» Your assignment
The records are to be repeated exactly, and any images in them are to be dropped.

» Study material

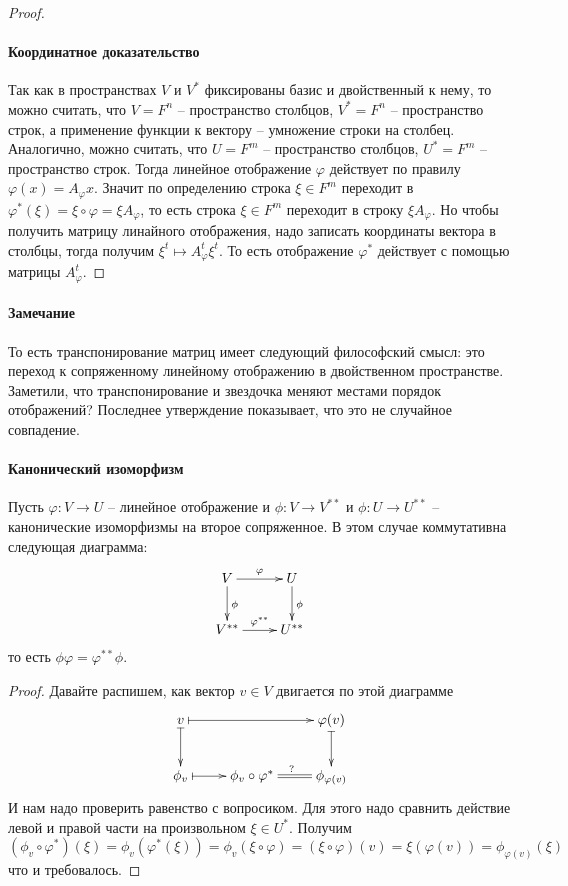 \begin{proof}
\paragraph{Координатное доказательство}

Так как в пространствах $V$ и $V^*$ фиксированы базис и двойственный к нему, то можно считать, что $V = F^n$ -- пространство столбцов, $V^* = F^n$ -- пространство строк, а применение функции к вектору -- умножение строки на столбец.
Аналогично, можно считать, что $U = F^m$ -- пространство столбцов, $U^*=F^m$ -- пространство строк.
Тогда линейное отображение $\varphi$ действует по правилу $\varphi(x) = A_{\varphi} x$.
Значит по определению строка $\xi \in F^m$ переходит в $\varphi^*(\xi) = \xi \circ \varphi = \xi A_{\varphi}$, то есть строка $\xi\in F^m$ переходит в строку $\xi A_{\varphi}$.
Но чтобы получить матрицу линайного отображения, надо записать координаты вектора в столбцы, тогда получим $\xi^t \mapsto A_{\varphi}^t \xi^t$.
То есть отображение $\varphi^*$ действует с помощью матрицы $A_{\varphi}^t$.

\end{proof}

\paragraph{Замечание}

То есть транспонирование матриц имеет следующий философский смысл: это переход к сопряженному линейному отображению в двойственном пространстве.
Заметили, что транспонирование и звездочка меняют местами порядок отображений?
Последнее утверждение показывает, что это не случайное совпадение.

\paragraph{Канонический изоморфизм}

\begin{claim}
\label{claim::CanonicalIsomorphism}
Пусть $\varphi\colon V\to U$ -- линейное отображение и $\phi\colon V\to V^{**}$ и $\phi\colon U\to U^{**}$ -- канонические изоморфизмы на второе сопряженное.
В этом случае коммутативна следующая диаграмма:
\[
\xymatrix{
	{V}\ar[r]^{\varphi}\ar[d]^{\phi}&{U}\ar[d]^{\phi}\\
	{V^{**}}\ar[r]^{\varphi^{**}}&{U^{**}}
}
\]
то есть $\phi \varphi = \varphi^{**}\phi$.
\end{claim}
\begin{proof}
Давайте распишем, как вектор $v\in V$ двигается по этой диаграмме
\[
\xymatrix{
	{v}\ar@{|->}[rr]\ar@{|->}[d]&{}&{\varphi(v)}\ar@{|->}[d]\\
	{\phi_v}\ar@{|->}[r]&{\phi_v\circ \varphi^*}\ar@{=}[r]^{?}&{\phi_{\varphi(v)}}
}
\]
И нам надо проверить равенство с вопросиком.
Для этого надо сравнить действие левой и правой части на произвольном $\xi\in U^*$.
Получим
\[
(\phi_v\circ \varphi^*)(\xi) = \phi_v(\varphi^*(\xi)) = \phi_v(\xi\circ\varphi) = (\xi\circ \varphi) (v) = \xi(\varphi(v)) = \phi_{\varphi(v)}(\xi)
\]
что и требовалось.
\end{proof}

» Solution for this problem
 \begin{proof}
\paragraph{Координатное доказательство}

Так как в пространствах $V$ и $V^*$ фиксированы базис и двойственный к нему, то можно считать, что $V = F^n$ -- пространство столбцов, $V^* = F^n$ -- пространство строк, а применение функции к вектору -- умножение строки на столбец.
Аналогично, можно считать, что $U = F^m$ -- пространство столбцов, $U^*=F^m$ -- пространство строк.
Тогда линейное отображение $\varphi$ действует по правилу $\varphi(x) = A_{\varphi} x$.
Значит по определению строка $\xi \in F^m$ переходит в $\varphi^*(\xi) = \xi \circ \varphi = \xi A_{\varphi}$, то есть строка $\xi\in F^m$ переходит в строку $\xi A_{\varphi}$.
Но чтобы получить матрицу линайного отображения, надо записать координаты вектора в столбцы, тогда получим $\xi^t \mapsto A_{\varphi}^t \xi^t$.
То есть отображение $\varphi^*$ действует с помощью матрицы $A_{\varphi}^t$.

\end{proof}

\paragraph{Замечание}

То есть транспонирование матриц имеет следующий философский смысл: это переход к сопряженному линейному отображению в двойственном пространстве.
Заметили, что транспонирование и звездочка меняют местами порядок отображений?
Последнее утверждение показывает, что это не случайное совпадение.

\paragraph{Канонический изоморфизм}

\begin{claim}
\label{claim::CanonicalIsomorphism}
Пусть $\varphi\colon V\to U$ -- линейное отображение и $\phi\colon V\to V^{**}$ и $\phi\colon U\to U^{**}$ -- канонические изоморфизмы на второе сопряженное.
В этом случае коммутативна следующая диаграмма:
\[
\xymatrix{
	{V}\ar[r]^{\varphi}\ar[d]^{\phi}&{U}\ar[d]^{\phi}\\
	{V^{**}}\ar[r]^{\varphi^{**}}&{U^{**}}
}
\]
то есть $\phi \varphi = \varphi^{**}\phi$.
\end{claim}
\begin{proof}
Давайте распишем, как вектор $v\in V$ двигается по этой диаграмме
\[
\xymatrix{
	{v}\ar@{|->}[rr]\ar@{|->}[d]&{}&{\varphi(v)}\ar@{|->}[d]\\
	{\phi_v}\ar@{|->}[r]&{\phi_v\circ \varphi^*}\ar@{=}[r]^{?}&{\phi_{\varphi(v)}}
}
\]
И нам надо проверить равенство с вопросиком.
Для этого надо сравнить действие левой и правой части на произвольном $\xi\in U^*$.
Получим
\[
(\phi_v\circ \varphi^*)(\xi) = \phi_v(\varphi^*(\xi)) = \phi_v(\xi\circ\varphi) = (\xi\circ \varphi) (v) = \xi(\varphi(v)) = \phi_{\varphi(v)}(\xi)
\]
что и требовалось.
\end{proof}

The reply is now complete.